Following establishment, amplification (sustained enzootic cycling with measurable infection prevalence in questing ticks) depends on host community structure rather than tick presence alone. Large ungulates (e.g., deer) can be critical for adult female feeding success and thus tick population growth, but they are often poor reservoirs for Borrelia burgdorferi sensu lato; consequently, deer recovery can increase tick density without a proportional increase in nymphal infection prevalence. In contrast, small mammals—particularly rodents—are central because they both feed large numbers of larvae and act as key reservoirs for rodent-adapted Borrelia (e.g., B. afzelii), thereby shaping the density of infected nymphs through coupled effects on larval feeding success and pathogen amplification.

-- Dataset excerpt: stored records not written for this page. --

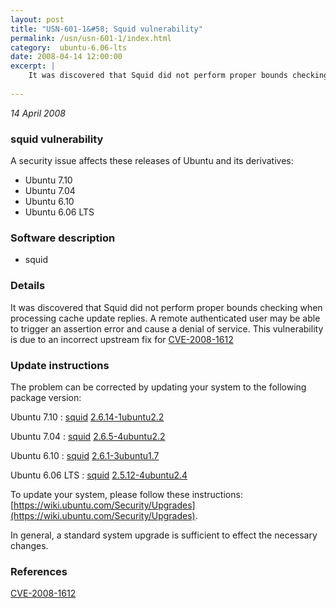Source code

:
```yaml
---
layout: post
title: "USN-601-1&#58; Squid vulnerability"
permalink: /usn/usn-601-1/index.html
category:  ubuntu-6.06-lts
date: 2008-04-14 12:00:00
excerpt: |
    It was discovered that Squid did not perform proper bounds checking when processing cache update replies. A remote authenticated user may be able to trigger an assertion error and cause a denial of service. This vulnerability is due to an incorrect upstream fix for [CVE-2008-1612](http://people.ubuntu.com/~ubuntu-security/cve/CVE-2007-6239">CVE-2007-6239</a>. (<a href="http://people.ubuntu.com/~ubuntu-security/cve/CVE-2008-1612)) 
    
--- 
```

 
 

*14 April 2008*

### squid vulnerability

A security issue affects these releases of Ubuntu and its derivatives:

* Ubuntu 7.10
* Ubuntu 7.04
* Ubuntu 6.10
* Ubuntu 6.06 LTS

### Software description

* squid 

### Details

It was discovered that Squid did not perform proper bounds checking when processing cache update replies. A remote authenticated user may be able to trigger an assertion error and cause a denial of service. This vulnerability is due to an incorrect upstream fix for [CVE-2008-1612](http://people.ubuntu.com/~ubuntu-security/cve/CVE-2007-6239">CVE-2007-6239</a>. (<a href="http://people.ubuntu.com/~ubuntu-security/cve/CVE-2008-1612)) 

### Update instructions

The problem can be corrected by updating your system to the following package version:

Ubuntu 7.10
 : [squid](https://launchpad.net/ubuntu/+source/squid) <span> [2.6.14-1ubuntu2.2](https://launchpad.net/ubuntu/+source/squid/2.6.14-1ubuntu2.2) </span> 

Ubuntu 7.04
 : [squid](https://launchpad.net/ubuntu/+source/squid) <span> [2.6.5-4ubuntu2.2](https://launchpad.net/ubuntu/+source/squid/2.6.5-4ubuntu2.2) </span> 

Ubuntu 6.10
 : [squid](https://launchpad.net/ubuntu/+source/squid) <span> [2.6.1-3ubuntu1.7](https://launchpad.net/ubuntu/+source/squid/2.6.1-3ubuntu1.7) </span> 

Ubuntu 6.06 LTS
 : [squid](https://launchpad.net/ubuntu/+source/squid) <span> [2.5.12-4ubuntu2.4](https://launchpad.net/ubuntu/+source/squid/2.5.12-4ubuntu2.4) </span> 

To update your system, please follow these instructions: [https://wiki.ubuntu.com/Security/Upgrades](https://wiki.ubuntu.com/Security/Upgrades).

In general, a standard system upgrade is sufficient to effect the necessary changes. 

### References

 
 [CVE-2008-1612](http://people.ubuntu.com/~ubuntu-security/cve/CVE-2008-1612)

Experimental and observational evidence in European I. ricinus systems shows that variation in rodent abundance can predict subsequent-year tick hazard metrics (DON/DIN), supporting explicit inclusion of rodent dynamics when interpreting “Ixodes abundance” drivers [15,62,63,64].

Land-use change in temperate regions, particularly forest fragmentation, suburban expansion, and the creation of edge habitats, reshapes host movement and community assembly in ways that can increase human–tick contact rates even when average tick density is not exceptional, thereby advancing the system from amplification to spillover [63]. Fine-scale studies in emergence settings underscore that residential–woodland ecotones and peri-domestic vegetation structure can sharply elevate tick density and infection prevalence over tens to hundreds of meters, creating “risk gradients” that are operationally relevant for prevention yet easily missed by coarse administrative reporting [65]. In Europe, comparable urban–rural contrasts may be weak or inconsistent when measured purely as density of nymphs (DON) or density of infected nymphs (DIN), because urban green space connectivity and local host use can sustain enzootic cycles; for example, DON values on the order of ~18–26 nymphs per 100 m² and DIN on the order of ~1.8–2.7 per 100 m² were observed across an urban–peri-urban–rural gradient in southern England, with limited evidence of monotonic urban attenuation [61].

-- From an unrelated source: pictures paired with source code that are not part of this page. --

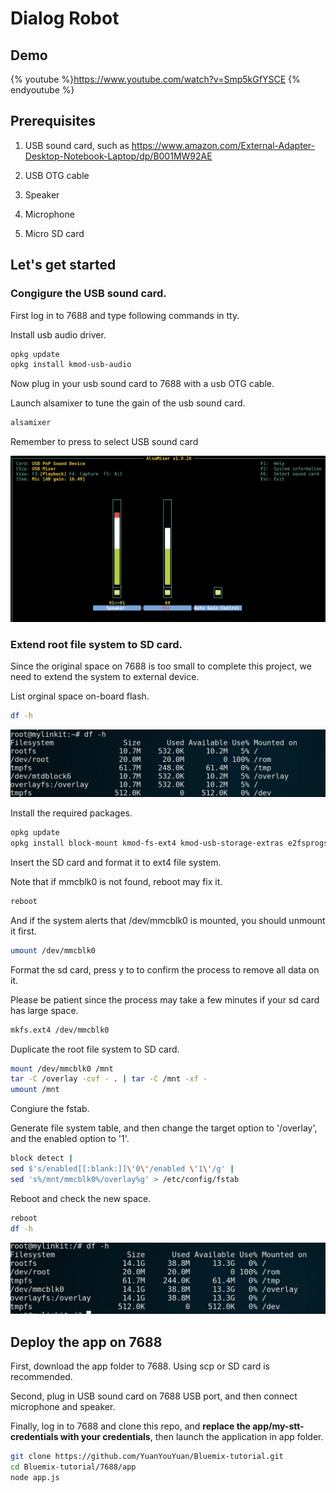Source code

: # Dialog Robot

## Demo

{% youtube %}https://www.youtube.com/watch?v=Smp5kGfYSCE {% endyoutube %}

## Prerequisites

1. USB sound card, such as https://www.amazon.com/External-Adapter-Desktop-Notebook-Laptop/dp/B001MW92AE

2. USB OTG cable
3. Speaker 
4. Microphone
5. Micro SD card


## Let's get started 


### Congigure the USB sound card.

First log in to 7688 and type following commands in tty.

Install usb audio driver.

```sh
opkg update
opkg install kmod-usb-audio
```

Now plug in your usb sound card to 7688 with a usb OTG cable.

Launch alsamixer to tune the gain of the usb sound card.

```sh
alsamixer
```
Remember to press <F6> to select USB sound card 

![](pic/alsamixer.png)


### Extend root file system to SD card.

Since the original space on 7688 is too small to complete this project, 
we need to extend the system to external device.

List orginal space on-board flash.

```sh
df -h
```
![](pic/original-device-space.png)


Install the required packages.

```sh
opkg update
opkg install block-mount kmod-fs-ext4 kmod-usb-storage-extras e2fsprogs fdisk
```

Insert the SD card and format it to ext4 file system.

Note that if mmcblk0 is not found, reboot may fix it.

```sh
reboot
```

And if the system alerts that /dev/mmcblk0 is mounted, you should unmount it first.

```sh
umount /dev/mmcblk0
```

Format the sd card, press y to to confirm the process to remove all data on it.

Please be patient since the process may take a few minutes if your sd card has large space.

```sh
mkfs.ext4 /dev/mmcblk0
```

Duplicate the root file system to SD card.

```sh
mount /dev/mmcblk0 /mnt
tar -C /overlay -cvf - . | tar -C /mnt -xf -
umount /mnt
```

Congiure the fstab.

Generate file system table, and then change the target option to '/overlay', 
and the enabled option to '1'.

```sh
block detect | 
sed $'s/enabled[[:blank:]]\'0\'/enabled \'1\'/g' |
sed 's%/mnt/mmcblk0%/overlay%g' > /etc/config/fstab
```


Reboot and check the new space.

```sh
reboot
df -h
```

![](pic/new-device-space.png)


## Deploy the app on 7688

First, download the app folder to 7688. Using scp or SD card is recommended.

Second, plug in USB sound card on 7688 USB port, and then connect microphone and speaker.

Finally, log in to 7688 and clone this repo,
and **replace the app/my-stt-credentials with your credentials**,
then launch the application in app folder.

```sh
git clone https://github.com/YuanYouYuan/Bluemix-tutorial.git
cd Bluemix-tutorial/7688/app
node app.js
```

5.3. Spillover and Burden: Lags, “Slow-Burn” Epidemiology, and Multi-Pathogen Complexity

Using integrated passive and active surveillance data in Ontario, Canada, a ~5-year delay was reported between I. scapularis population establishment signals and subsequent emergence of B. burgdorferi in ticks, an empirical expression of the establishment → amplification lag that can misclassify an area’s risk stage if surveillance focuses narrowly on short-term human case counts [66].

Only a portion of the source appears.